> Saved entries
────────────────

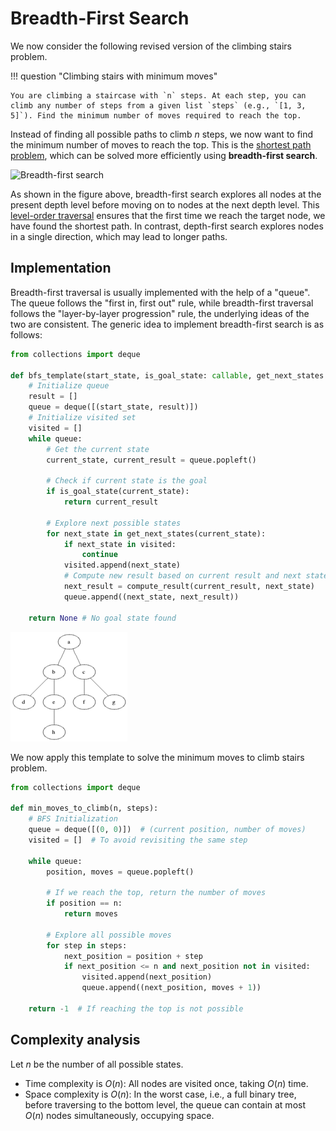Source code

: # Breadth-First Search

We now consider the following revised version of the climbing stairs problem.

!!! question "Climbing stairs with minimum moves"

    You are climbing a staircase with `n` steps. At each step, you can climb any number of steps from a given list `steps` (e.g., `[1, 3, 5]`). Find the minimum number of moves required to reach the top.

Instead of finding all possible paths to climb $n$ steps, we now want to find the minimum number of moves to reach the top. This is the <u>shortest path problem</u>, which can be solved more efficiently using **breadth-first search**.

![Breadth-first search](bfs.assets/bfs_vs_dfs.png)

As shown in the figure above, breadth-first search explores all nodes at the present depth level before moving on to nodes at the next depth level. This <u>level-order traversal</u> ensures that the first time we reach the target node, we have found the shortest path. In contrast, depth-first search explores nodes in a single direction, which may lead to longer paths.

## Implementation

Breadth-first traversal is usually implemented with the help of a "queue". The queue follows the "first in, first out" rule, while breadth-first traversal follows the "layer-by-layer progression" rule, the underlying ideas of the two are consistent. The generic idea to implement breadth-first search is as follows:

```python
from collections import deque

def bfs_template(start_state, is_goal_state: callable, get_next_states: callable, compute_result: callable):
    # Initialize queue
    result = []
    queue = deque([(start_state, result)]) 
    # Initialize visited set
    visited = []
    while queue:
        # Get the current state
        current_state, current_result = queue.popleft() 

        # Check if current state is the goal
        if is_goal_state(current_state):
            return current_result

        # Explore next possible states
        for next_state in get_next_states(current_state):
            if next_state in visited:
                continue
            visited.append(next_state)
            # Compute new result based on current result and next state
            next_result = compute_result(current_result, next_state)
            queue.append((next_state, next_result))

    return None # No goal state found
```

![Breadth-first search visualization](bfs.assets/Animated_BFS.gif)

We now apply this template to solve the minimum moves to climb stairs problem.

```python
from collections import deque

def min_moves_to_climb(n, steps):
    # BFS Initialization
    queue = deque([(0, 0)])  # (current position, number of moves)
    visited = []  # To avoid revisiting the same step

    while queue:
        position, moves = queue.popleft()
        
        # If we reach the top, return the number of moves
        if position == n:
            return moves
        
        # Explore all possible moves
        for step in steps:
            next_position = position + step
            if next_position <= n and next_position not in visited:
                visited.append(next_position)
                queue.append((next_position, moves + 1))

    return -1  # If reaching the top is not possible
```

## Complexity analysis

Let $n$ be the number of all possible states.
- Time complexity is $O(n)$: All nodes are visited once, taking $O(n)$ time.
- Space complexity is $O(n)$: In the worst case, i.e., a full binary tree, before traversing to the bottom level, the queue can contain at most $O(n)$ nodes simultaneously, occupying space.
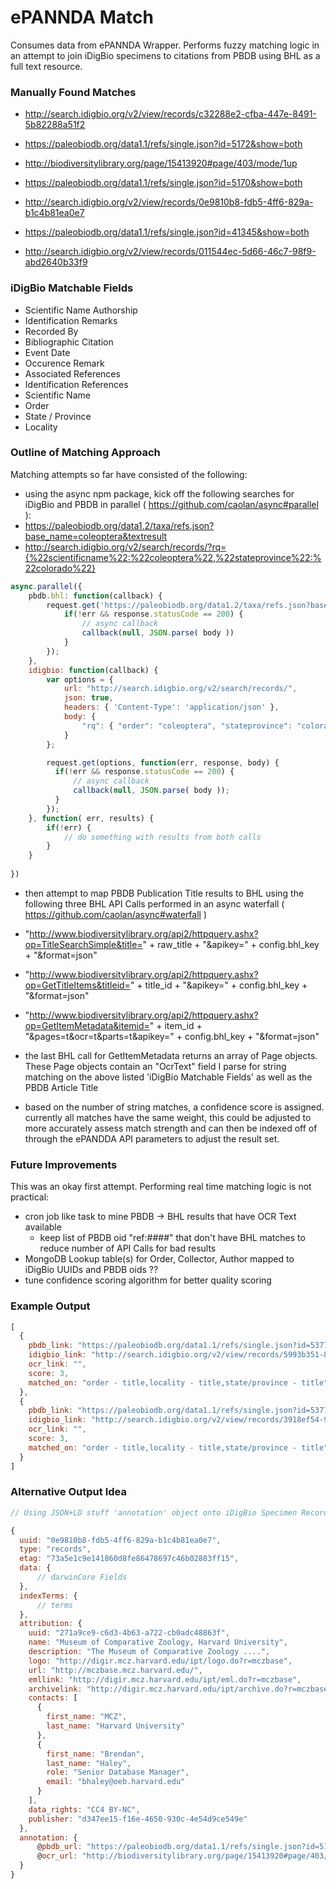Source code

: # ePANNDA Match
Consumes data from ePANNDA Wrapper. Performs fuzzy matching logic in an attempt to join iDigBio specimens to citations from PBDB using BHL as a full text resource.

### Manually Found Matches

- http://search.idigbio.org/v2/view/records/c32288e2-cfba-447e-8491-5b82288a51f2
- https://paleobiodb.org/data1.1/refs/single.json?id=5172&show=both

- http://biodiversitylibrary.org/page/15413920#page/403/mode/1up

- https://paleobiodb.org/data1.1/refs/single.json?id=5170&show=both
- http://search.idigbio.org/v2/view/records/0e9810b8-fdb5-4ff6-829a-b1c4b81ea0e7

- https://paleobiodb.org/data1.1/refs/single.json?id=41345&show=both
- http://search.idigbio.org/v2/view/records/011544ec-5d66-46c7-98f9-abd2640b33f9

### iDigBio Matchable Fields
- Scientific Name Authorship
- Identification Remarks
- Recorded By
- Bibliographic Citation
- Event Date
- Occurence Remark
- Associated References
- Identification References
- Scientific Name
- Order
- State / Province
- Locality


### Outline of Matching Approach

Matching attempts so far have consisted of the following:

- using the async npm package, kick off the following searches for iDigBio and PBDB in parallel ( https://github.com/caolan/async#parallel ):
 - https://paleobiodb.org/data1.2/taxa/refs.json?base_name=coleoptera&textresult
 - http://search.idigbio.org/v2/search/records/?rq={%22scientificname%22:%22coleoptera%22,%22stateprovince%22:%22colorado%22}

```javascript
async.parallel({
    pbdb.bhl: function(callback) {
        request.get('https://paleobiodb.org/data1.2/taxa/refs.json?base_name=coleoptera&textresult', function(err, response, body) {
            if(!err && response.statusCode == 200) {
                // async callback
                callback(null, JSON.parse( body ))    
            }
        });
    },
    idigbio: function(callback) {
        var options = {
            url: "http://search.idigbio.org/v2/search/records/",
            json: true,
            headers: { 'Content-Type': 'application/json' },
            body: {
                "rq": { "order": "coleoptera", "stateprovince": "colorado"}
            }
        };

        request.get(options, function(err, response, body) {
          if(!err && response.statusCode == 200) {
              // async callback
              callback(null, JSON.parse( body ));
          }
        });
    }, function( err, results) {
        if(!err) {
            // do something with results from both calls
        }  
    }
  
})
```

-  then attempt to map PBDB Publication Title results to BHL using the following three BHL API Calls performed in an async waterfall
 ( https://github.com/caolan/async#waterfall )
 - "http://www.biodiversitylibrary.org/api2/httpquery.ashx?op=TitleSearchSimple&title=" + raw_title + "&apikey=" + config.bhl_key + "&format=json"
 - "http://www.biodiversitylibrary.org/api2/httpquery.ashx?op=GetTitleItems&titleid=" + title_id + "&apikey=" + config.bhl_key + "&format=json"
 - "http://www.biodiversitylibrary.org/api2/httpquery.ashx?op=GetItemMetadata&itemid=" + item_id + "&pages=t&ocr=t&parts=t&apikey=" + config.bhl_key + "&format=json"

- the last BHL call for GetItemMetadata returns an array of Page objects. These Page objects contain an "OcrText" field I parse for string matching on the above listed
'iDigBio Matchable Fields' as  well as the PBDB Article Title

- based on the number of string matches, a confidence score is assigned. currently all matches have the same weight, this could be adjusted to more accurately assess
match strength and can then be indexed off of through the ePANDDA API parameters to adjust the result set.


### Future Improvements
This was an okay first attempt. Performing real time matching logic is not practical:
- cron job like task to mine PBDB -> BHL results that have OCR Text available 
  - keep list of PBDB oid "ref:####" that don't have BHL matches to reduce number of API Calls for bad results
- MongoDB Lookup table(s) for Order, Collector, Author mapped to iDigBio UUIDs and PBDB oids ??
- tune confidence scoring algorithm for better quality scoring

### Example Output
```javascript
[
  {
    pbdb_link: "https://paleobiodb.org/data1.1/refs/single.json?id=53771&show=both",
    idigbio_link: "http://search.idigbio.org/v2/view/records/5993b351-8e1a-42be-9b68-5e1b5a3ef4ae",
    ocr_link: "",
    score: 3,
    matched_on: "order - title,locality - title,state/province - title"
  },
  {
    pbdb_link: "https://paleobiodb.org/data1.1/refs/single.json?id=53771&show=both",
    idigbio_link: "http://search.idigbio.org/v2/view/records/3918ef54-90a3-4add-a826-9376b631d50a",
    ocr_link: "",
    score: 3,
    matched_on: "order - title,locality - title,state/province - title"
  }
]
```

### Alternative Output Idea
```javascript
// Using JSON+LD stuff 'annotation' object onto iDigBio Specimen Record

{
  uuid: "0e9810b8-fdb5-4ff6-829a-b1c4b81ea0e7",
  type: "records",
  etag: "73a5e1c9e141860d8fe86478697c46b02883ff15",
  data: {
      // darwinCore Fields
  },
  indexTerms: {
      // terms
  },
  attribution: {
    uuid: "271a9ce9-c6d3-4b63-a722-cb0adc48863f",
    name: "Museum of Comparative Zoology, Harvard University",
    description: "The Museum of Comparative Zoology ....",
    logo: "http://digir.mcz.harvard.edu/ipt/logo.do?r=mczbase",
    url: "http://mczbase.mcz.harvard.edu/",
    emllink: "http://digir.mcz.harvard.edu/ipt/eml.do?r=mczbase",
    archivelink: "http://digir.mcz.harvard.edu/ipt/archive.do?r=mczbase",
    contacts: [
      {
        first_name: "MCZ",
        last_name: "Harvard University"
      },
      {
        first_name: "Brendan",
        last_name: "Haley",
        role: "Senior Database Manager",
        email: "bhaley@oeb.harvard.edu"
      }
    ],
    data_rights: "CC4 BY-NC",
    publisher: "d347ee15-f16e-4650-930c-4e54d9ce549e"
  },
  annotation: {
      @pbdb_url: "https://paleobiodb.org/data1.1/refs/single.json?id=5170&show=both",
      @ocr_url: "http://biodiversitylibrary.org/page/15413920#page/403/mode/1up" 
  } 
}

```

────────────────

> Required work
Every line of the data that includes the word "mczbase" should be copied.

> Solution
    logo: "http://digir.mcz.harvard.edu/ipt/logo.do?r=mczbase",
    url: "http://mczbase.mcz.harvard.edu/",
    emllink: "http://digir.mcz.harvard.edu/ipt/eml.do?r=mczbase",
    archivelink: "http://digir.mcz.harvard.edu/ipt/archive.do?r=mczbase",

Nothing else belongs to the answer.